In the midst of a net-front pile up, Penguins defenseman Kris Letang took one last attempt at what seemed to be a wide open Lightning net, but met the glove of Vasilevskiy instead.
The acrobatic save came with less than a second left on the game clock, stunning the Penguins after nearly coming up with the tying goal. Letang can even be seen starting to celebrate what he believed to be his game-tying goal before the officials on the ice ruled it a save.
True to NHL form, the officials took a look at the play to see if, despite it being caught by Vasilevskiy, the puck had crossed the goal line while inside the Lightning goaltender’s glove.
After minutes of agonizing over pixelated footage of a top down shot of the save in question, the officials came away stating Vasilevskiy’s save would stand as called.

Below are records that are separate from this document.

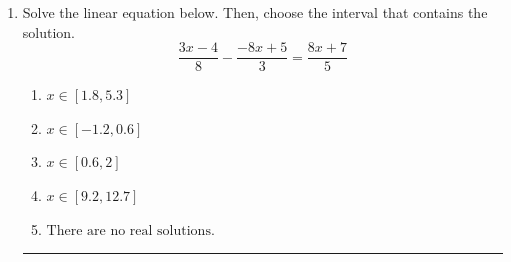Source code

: \documentclass[14pt]{extbook}
\newcommand{\litem}[1]{\item#1\hspace*{-1cm}\rule{\textwidth}{0.4pt}}
\begin{document}
\begin{enumerate}
{\begin{enumerate}[label=\Alph*.]
\end{enumerate} }
\litem{
Solve the linear equation below. Then, choose the interval that contains the solution.\[ \frac{3x -4}{8} - \frac{-8x + 5}{3} = \frac{8x + 7}{5} \]\begin{enumerate}[label=\Alph*.]
\item \( x \in [1.8, 5.3] \)
\item \( x \in [-1.2, 0.6] \)
\item \( x \in [0.6, 2] \)
\item \( x \in [9.2, 12.7] \)
\item \( \text{There are no real solutions.} \)

\end{enumerate} }
\end{enumerate}
\end{document}
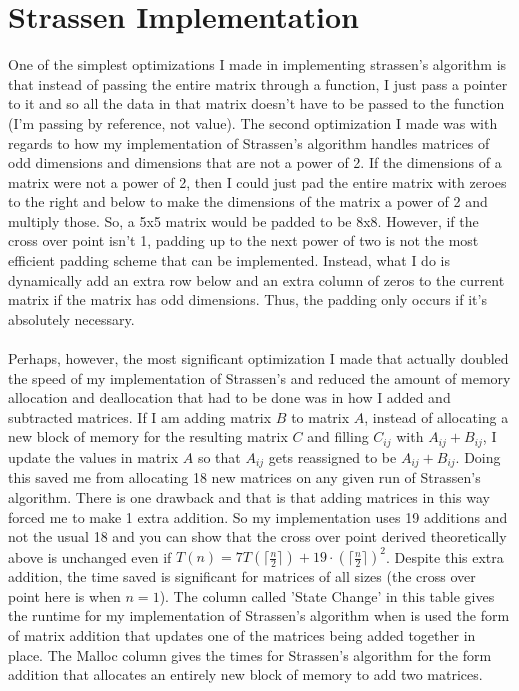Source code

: \documentclass{article}
\begin{document}
\section{Strassen Implementation}
One of the simplest optimizations I made in implementing strassen's algorithm is that instead of passing the entire matrix through a function, I just pass a pointer to it and so all the data in that matrix doesn't have to be passed to the function (I'm passing by reference, not value).  The second optimization I made was with regards to how my implementation of Strassen's algorithm handles matrices of odd dimensions and dimensions that are not a power of 2.  If the dimensions of a matrix were not a power of 2, then I could just pad the entire matrix with zeroes to the right and below to make the dimensions of the matrix a power of 2 and multiply those.  So, a 5x5 matrix would be padded to be 8x8. However, if the cross over point isn't 1, padding up to the next power of two is not the most efficient padding scheme that can be implemented.  Instead, what I do is dynamically add an extra row below and an extra column of zeros to the current matrix if the matrix has odd dimensions.  Thus, the padding only occurs if it's absolutely necessary. \\\\
\noindent
Perhaps, however, the most significant optimization I made that actually doubled the speed of my implementation of Strassen's and reduced the amount of memory allocation and deallocation that had to be done was in how I added and subtracted matrices.  If I am adding matrix $B$ to matrix $A$, instead of allocating a new block of memory for the resulting matrix $C$ and filling $C_{ij}$ with $A_{ij} + B_{ij}$, I update the values in matrix $A$ so that $A_{ij}$ gets reassigned to be $A_{ij}+B_{ij}$. Doing this saved me from allocating 18 new matrices on any given run of Strassen's algorithm.  There is one drawback and that is that adding matrices in this way forced me to make 1 extra addition. So my implementation uses 19 additions and not the usual 18 and you can show that the cross over point derived theoretically above is unchanged even if $T(n) = 7T(\lceil \frac{n}{2} \rceil) + 19\cdot(\lceil \frac{n}{2} \rceil)^2$.  Despite this extra addition, the time saved is significant for matrices of all sizes (the cross over point here is when $n = 1$). The column called 'State Change' in this table gives the runtime for my implementation of Strassen's algorithm when is used the form of matrix addition that updates one of the matrices being added together in place.  The Malloc column gives the times for Strassen's algorithm for the form addition that allocates an entirely new block of memory to add two matrices.  \\ 
\end{document}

Game over.
The moments leading up to NHL referee Tim Peel announcing the ruling were fascinating. The announcers on NBCSN’s broadcast, Eddie Olczyk and Brian Boucher specifically, believed that Vasilevskiy’s mid-air save had cleared the goal line and that the puck was across before time expired.
However, the video evidence shown on the broadcast were either from behind the goal line, exaggerating the angle in which the glove was over the goal line, or were too grainy to tell where the puck was in the sea of chaos in front of the Lightning net. The officials, and the War Room in Toronto, eventually came to the conclusion that there was no way to determine if the puck crossed the goal line, and released this statement to the media after the game ended.
"Video review could not determine that the puck completely crossed the goal line. Therefore, the Situation Room supported the Referee’s “no goal” call on the ice."
The call, overall, was the right one. No angle seen had conclusive evidence that the puck was over the goal line in the webbing of Vasilevskiy’s glove, despite it being clear that the puck was somewhere in his glove as it was traveling over the line during the movement of the save. We’ve seen situations similar to this before in the NHL, where the parallax view of the save in question showcases one view when the top-down angle shows another.
Also in this case, the grainy, pixelated footage of Vasilevskiy’s glove made it incredibly difficult to determine just what was being looked at when the puck and the glove are reduced to a blurry mess. Had the officials on the ice overturned the original call, it would have been hard to justify it given the quality of the footage shown.
After the game had ended, the Internet wondered if the NHL installing a rule such as the MLB’s “home run robbery” clause to allow goaltenders to make mid-air saves across the goal line without penalty would solve the muddy waters of this issue. Pucks that stay on the ice are a bit more cut-and-dry in determining where it is in relation to the goal line, so adding a bit more ruling to the mid-air save scenario adds clarity where there really hasn’t been any.
It’s an interesting proposal, but one that likely won’t catch on unless the NHL botches these rulings often in the future. In any case, the NHL got this ruling right after taking their time to look at it, postponing the inevitable officiating outrage in the hockey world for another day.